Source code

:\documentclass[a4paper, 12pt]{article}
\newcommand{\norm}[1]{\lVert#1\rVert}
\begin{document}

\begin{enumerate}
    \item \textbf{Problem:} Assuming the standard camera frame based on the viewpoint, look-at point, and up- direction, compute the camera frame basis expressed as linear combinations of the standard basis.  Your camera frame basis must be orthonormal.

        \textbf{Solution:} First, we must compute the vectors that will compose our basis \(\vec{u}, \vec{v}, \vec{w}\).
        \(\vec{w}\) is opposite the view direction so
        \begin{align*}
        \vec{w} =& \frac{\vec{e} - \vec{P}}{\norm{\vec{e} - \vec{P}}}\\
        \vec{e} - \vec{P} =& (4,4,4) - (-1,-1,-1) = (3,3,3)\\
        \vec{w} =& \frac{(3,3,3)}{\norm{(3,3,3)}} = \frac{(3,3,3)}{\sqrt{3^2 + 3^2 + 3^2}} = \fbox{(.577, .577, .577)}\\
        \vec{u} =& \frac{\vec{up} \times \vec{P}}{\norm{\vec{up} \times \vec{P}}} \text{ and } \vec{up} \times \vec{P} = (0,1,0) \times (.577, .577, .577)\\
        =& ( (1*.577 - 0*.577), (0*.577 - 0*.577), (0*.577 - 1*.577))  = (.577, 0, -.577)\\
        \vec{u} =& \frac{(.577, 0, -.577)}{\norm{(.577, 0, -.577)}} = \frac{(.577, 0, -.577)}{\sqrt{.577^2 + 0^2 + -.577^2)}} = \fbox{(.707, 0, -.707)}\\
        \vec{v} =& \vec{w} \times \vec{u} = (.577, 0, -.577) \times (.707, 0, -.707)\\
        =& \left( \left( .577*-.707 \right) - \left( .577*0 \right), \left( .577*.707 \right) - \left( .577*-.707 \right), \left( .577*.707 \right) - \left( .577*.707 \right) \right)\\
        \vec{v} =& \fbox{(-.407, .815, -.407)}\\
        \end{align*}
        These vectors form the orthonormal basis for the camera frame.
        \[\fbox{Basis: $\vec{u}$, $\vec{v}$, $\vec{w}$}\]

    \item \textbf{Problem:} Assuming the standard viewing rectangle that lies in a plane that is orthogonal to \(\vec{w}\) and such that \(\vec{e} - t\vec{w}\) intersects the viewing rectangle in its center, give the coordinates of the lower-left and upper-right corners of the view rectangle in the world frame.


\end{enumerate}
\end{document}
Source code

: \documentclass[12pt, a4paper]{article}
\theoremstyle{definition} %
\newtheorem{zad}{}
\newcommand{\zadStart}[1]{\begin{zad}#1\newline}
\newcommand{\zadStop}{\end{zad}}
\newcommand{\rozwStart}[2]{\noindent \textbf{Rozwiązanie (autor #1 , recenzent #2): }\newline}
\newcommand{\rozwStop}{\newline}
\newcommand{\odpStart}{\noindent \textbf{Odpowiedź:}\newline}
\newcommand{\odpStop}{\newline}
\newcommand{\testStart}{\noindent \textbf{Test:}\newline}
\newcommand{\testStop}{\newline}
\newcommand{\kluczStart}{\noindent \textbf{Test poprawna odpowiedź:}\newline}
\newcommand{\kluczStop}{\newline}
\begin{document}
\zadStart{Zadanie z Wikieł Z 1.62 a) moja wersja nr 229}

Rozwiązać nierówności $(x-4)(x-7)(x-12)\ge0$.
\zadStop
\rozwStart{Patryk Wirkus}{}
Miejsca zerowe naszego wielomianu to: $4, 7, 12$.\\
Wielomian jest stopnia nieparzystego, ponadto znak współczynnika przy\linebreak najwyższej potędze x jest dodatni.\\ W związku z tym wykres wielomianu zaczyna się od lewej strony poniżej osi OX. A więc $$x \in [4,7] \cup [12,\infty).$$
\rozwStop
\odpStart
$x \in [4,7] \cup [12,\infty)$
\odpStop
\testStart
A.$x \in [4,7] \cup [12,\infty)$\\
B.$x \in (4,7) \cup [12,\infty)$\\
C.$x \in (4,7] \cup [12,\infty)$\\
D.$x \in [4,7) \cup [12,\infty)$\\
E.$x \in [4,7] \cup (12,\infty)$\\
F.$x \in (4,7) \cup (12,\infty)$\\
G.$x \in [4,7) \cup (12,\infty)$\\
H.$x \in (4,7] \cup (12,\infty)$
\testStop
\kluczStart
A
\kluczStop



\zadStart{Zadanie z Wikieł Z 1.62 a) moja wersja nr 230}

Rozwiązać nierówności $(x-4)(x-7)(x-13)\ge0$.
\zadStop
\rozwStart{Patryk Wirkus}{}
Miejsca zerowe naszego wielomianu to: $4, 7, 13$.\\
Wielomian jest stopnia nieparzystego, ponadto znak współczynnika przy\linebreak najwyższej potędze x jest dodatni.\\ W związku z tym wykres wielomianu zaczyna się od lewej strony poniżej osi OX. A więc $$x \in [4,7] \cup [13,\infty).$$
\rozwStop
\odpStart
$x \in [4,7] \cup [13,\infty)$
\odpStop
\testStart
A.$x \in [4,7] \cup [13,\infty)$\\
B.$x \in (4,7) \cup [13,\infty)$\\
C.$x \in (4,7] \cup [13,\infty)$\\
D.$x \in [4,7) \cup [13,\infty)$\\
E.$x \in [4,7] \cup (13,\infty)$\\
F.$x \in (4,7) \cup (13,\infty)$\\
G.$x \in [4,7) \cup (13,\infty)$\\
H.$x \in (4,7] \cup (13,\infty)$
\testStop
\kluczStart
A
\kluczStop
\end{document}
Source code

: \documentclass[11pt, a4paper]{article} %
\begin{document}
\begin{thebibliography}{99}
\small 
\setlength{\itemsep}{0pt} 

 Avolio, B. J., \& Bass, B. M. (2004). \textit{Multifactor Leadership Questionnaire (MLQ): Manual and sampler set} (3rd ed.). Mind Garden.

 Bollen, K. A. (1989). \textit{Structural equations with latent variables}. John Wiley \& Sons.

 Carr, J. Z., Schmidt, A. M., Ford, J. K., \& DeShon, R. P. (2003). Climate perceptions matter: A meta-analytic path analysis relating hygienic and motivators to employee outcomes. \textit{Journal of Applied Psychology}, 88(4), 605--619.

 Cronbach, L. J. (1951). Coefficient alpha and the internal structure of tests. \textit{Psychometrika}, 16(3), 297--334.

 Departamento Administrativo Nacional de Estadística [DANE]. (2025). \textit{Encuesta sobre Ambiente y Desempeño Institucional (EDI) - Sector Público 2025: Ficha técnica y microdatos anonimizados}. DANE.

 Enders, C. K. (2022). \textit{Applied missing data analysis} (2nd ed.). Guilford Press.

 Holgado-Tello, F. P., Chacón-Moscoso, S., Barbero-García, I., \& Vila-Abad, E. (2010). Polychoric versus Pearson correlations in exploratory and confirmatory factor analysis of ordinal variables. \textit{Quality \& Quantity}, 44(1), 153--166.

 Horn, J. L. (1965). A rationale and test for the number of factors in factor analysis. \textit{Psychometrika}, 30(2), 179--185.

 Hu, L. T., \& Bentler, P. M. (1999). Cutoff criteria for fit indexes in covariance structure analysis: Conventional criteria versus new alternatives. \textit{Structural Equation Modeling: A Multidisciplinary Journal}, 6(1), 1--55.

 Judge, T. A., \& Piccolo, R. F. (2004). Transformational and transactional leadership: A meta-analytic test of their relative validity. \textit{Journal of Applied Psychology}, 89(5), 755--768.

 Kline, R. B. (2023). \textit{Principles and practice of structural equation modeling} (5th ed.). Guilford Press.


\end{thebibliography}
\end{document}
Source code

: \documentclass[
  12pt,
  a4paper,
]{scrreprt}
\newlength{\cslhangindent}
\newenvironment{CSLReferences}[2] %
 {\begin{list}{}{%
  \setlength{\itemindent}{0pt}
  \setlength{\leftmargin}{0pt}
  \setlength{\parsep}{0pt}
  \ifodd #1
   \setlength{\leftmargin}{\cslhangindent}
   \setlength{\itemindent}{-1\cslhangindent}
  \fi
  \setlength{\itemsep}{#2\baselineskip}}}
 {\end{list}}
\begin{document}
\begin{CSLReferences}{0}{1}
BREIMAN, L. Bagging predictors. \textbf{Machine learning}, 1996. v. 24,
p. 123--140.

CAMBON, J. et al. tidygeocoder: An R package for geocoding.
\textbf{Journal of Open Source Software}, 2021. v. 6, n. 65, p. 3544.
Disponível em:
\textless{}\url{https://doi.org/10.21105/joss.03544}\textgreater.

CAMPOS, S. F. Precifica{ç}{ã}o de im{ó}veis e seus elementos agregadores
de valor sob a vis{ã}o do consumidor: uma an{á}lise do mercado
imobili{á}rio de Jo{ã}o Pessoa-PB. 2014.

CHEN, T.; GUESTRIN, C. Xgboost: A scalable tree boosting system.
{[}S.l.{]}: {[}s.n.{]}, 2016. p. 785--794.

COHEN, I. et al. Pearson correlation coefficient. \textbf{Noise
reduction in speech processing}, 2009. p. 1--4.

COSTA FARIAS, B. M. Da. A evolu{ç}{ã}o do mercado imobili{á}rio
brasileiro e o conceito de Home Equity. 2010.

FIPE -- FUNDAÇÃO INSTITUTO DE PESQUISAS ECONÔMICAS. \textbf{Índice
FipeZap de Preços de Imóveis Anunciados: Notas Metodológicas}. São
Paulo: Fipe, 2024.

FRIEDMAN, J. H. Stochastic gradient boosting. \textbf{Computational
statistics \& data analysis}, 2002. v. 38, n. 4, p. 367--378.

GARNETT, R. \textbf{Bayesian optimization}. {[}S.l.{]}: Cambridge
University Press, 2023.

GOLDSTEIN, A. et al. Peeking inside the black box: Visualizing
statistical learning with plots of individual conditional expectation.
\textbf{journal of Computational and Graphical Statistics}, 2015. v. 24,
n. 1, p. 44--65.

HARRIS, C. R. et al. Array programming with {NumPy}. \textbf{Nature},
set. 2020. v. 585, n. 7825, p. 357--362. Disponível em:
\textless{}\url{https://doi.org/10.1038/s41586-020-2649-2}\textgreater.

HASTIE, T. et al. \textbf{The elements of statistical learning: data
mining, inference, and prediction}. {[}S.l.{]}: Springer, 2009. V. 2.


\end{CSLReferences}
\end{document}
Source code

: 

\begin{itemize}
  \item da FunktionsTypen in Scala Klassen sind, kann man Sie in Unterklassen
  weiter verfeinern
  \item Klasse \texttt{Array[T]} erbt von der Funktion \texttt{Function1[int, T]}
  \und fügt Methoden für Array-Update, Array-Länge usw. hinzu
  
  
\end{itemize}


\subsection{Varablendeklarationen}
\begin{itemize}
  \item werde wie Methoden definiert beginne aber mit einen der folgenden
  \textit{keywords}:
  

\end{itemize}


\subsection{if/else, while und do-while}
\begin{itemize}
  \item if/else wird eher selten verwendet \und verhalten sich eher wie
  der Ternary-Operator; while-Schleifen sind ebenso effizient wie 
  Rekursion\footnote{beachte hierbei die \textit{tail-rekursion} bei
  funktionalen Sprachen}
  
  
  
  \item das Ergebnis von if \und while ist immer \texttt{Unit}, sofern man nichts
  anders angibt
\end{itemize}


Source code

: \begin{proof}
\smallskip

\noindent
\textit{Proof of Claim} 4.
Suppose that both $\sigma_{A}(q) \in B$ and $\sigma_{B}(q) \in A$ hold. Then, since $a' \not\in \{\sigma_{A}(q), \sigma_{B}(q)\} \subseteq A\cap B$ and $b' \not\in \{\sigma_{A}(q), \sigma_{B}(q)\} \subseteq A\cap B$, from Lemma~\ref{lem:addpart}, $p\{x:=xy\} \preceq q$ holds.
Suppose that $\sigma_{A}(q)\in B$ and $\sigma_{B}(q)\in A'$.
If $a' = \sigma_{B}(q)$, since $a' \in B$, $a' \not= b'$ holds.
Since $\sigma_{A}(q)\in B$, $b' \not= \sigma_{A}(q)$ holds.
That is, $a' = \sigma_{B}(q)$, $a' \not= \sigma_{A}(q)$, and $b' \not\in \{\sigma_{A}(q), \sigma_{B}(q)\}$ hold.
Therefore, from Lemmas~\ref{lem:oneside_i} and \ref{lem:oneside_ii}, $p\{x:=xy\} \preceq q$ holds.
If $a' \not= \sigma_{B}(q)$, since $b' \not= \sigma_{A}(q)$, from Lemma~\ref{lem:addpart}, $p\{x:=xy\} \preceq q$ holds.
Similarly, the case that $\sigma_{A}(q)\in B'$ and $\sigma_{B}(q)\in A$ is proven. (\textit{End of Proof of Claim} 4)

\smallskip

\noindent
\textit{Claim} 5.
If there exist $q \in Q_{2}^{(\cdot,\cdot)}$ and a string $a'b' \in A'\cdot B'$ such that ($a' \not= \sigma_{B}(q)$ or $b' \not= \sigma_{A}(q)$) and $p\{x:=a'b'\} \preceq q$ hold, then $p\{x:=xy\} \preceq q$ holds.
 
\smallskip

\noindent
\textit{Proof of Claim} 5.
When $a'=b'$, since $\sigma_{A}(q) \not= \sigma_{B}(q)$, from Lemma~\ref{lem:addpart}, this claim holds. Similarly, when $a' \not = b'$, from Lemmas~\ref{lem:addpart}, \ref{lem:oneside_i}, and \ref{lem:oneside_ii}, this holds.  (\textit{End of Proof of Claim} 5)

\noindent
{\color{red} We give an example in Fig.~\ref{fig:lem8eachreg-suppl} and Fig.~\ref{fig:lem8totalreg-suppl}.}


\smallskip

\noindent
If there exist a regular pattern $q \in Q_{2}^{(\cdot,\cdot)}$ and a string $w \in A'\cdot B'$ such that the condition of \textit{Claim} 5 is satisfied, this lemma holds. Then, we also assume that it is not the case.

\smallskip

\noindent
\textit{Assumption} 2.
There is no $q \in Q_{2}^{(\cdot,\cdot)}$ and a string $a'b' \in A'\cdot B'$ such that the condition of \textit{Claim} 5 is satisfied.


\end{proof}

__TASK OBJECTIVE__
Tell how many lines in the data above hold "Guilford". Nothing but the number.

__RESULT OF THE EXERCISE__
2